One more time, z IS NOT the position of the bug, z is the distance of the observer from the plane containing the bug.

And? $$x$$ and $$y$$ are also not the bug's coordinates. They're general coordinates on the plane.

For the purpose of calculating the bug's temperature from $$T(t,\,x,\,y,\,z)$$, you have to set $$x(t) = f(t)$$, $$y(t) = g(t)$$, and $$z(t) = 0$$. Then, and

**only** then, are you taking a total derivative.

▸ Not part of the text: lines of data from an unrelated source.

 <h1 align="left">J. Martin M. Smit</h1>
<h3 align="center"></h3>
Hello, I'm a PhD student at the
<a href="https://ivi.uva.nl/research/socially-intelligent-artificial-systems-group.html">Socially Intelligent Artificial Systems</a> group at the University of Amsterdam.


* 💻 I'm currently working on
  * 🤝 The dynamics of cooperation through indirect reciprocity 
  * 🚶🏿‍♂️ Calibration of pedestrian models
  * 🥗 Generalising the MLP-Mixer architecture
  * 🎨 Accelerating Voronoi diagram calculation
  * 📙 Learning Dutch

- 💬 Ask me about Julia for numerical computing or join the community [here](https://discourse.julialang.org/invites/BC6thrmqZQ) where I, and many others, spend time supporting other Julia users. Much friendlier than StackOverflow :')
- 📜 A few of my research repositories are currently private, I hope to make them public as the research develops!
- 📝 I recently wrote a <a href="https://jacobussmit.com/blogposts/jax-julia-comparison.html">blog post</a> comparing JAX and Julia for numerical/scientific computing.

There is a difference between saying

$$

\frac{\mathrm{d}T}{\mathrm{d}t} \,=\, \frac{\partial T}{\partial t} \,+\, \frac{\partial T}{\partial x} \, \frac{\mathrm{d}x}{\mathrm{d}t} \,+\, \frac{\partial T}{\partial y} \, \frac{\mathrm{d}y}{\mathrm{d}t}

$$

because $$\frac{\mathrm{d}z}{\mathrm{d}t} = 0$$, which is a total derivative, and

$$

\Bigl( \frac{\partial T}{\partial t} \Bigr)_{z} \,=\, \frac{\partial T}{\partial t} \,+\, \frac{\partial T}{\partial x} \, \frac{\mathrm{d}x}{\mathrm{d}t} \,+\, \frac{\partial T}{\partial y} \, \frac{\mathrm{d}y}{\mathrm{d}t}

$$

(for lack of better notation), because you're leaving $$z$$ independent, in which case you're still taking a partial derivative, specifically of the function

$$

(t,\,z) \,\mapsto\, T(t,\, x(t),\, y(t),\, z) \,.

$$

To calculate the bug's temperature from $$T$$, you have to set $$z(t) = 0$$, and you're therefore in the former case. And you're calculating a total derivative

**only** because you set $$z(t) = 0$$.

Do you understand this? Because it's the point we've been trying to get through to you.